Task goal: Could you return the data below exactly as it appears?

Dataset items:
%%
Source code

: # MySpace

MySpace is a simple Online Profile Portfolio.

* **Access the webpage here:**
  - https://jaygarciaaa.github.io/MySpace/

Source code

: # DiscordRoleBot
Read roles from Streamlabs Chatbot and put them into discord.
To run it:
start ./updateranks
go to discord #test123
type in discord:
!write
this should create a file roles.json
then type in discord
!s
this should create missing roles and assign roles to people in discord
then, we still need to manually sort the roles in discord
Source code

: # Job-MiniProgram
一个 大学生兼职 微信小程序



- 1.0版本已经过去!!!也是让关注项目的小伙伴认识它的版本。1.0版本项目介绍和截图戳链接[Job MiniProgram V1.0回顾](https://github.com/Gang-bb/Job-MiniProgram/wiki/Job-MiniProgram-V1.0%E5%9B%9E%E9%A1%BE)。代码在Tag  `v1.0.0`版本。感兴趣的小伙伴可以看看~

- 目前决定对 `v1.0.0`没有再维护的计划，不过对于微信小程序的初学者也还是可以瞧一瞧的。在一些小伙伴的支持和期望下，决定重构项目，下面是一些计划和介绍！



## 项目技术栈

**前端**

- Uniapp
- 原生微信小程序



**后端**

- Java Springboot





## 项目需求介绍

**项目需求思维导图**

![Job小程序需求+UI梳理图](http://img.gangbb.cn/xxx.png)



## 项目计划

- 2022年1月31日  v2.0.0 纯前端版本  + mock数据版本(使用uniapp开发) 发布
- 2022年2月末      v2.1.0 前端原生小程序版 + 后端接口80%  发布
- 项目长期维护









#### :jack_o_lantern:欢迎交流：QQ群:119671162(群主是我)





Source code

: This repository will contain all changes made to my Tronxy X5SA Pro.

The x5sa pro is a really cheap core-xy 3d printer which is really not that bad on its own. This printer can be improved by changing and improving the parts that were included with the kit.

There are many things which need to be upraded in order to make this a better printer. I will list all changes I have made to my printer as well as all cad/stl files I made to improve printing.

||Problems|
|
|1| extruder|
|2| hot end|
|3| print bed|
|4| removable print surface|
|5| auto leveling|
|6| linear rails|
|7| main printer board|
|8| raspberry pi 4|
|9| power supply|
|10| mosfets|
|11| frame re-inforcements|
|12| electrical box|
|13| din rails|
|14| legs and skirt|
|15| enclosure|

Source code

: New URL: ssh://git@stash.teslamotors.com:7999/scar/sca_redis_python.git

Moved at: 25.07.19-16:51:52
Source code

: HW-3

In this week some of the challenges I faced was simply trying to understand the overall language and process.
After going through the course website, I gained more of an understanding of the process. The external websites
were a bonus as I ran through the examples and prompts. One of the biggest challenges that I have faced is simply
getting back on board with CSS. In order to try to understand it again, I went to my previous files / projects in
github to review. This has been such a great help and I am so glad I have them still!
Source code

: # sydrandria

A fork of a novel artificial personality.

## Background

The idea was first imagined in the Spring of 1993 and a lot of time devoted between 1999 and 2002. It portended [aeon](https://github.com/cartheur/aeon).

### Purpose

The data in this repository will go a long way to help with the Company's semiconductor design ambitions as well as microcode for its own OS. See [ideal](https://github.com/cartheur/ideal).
%%
Task output:
Source code

: # MySpace

MySpace is a simple Online Profile Portfolio.

* **Access the webpage here:**
  - https://jaygarciaaa.github.io/MySpace/

Source code

: # DiscordRoleBot
Read roles from Streamlabs Chatbot and put them into discord.
To run it:
start ./updateranks
go to discord #test123
type in discord:
!write
this should create a file roles.json
then type in discord
!s
this should create missing roles and assign roles to people in discord
then, we still need to manually sort the roles in discord
Source code

: # Job-MiniProgram
一个 大学生兼职 微信小程序



- 1.0版本已经过去!!!也是让关注项目的小伙伴认识它的版本。1.0版本项目介绍和截图戳链接[Job MiniProgram V1.0回顾](https://github.com/Gang-bb/Job-MiniProgram/wiki/Job-MiniProgram-V1.0%E5%9B%9E%E9%A1%BE)。代码在Tag  `v1.0.0`版本。感兴趣的小伙伴可以看看~

- 目前决定对 `v1.0.0`没有再维护的计划，不过对于微信小程序的初学者也还是可以瞧一瞧的。在一些小伙伴的支持和期望下，决定重构项目，下面是一些计划和介绍！



## 项目技术栈

**前端**

- Uniapp
- 原生微信小程序



**后端**

- Java Springboot





## 项目需求介绍

**项目需求思维导图**

![Job小程序需求+UI梳理图](http://img.gangbb.cn/xxx.png)



## 项目计划

- 2022年1月31日  v2.0.0 纯前端版本  + mock数据版本(使用uniapp开发) 发布
- 2022年2月末      v2.1.0 前端原生小程序版 + 后端接口80%  发布
- 项目长期维护









#### :jack_o_lantern:欢迎交流：QQ群:119671162(群主是我)





Source code

: This repository will contain all changes made to my Tronxy X5SA Pro.

The x5sa pro is a really cheap core-xy 3d printer which is really not that bad on its own. This printer can be improved by changing and improving the parts that were included with the kit.

There are many things which need to be upraded in order to make this a better printer. I will list all changes I have made to my printer as well as all cad/stl files I made to improve printing.

||Problems|
|
|1| extruder|
|2| hot end|
|3| print bed|
|4| removable print surface|
|5| auto leveling|
|6| linear rails|
|7| main printer board|
|8| raspberry pi 4|
|9| power supply|
|10| mosfets|
|11| frame re-inforcements|
|12| electrical box|
|13| din rails|
|14| legs and skirt|
|15| enclosure|

Source code

: New URL: ssh://git@stash.teslamotors.com:7999/scar/sca_redis_python.git

Moved at: 25.07.19-16:51:52
Source code

: HW-3

In this week some of the challenges I faced was simply trying to understand the overall language and process.
After going through the course website, I gained more of an understanding of the process. The external websites
were a bonus as I ran through the examples and prompts. One of the biggest challenges that I have faced is simply
getting back on board with CSS. In order to try to understand it again, I went to my previous files / projects in
github to review. This has been such a great help and I am so glad I have them still!
Source code

: # sydrandria

A fork of a novel artificial personality.

## Background

The idea was first imagined in the Spring of 1993 and a lot of time devoted between 1999 and 2002. It portended [aeon](https://github.com/cartheur/aeon).

### Purpose

The data in this repository will go a long way to help with the Company's semiconductor design ambitions as well as microcode for its own OS. See [ideal](https://github.com/cartheur/ideal).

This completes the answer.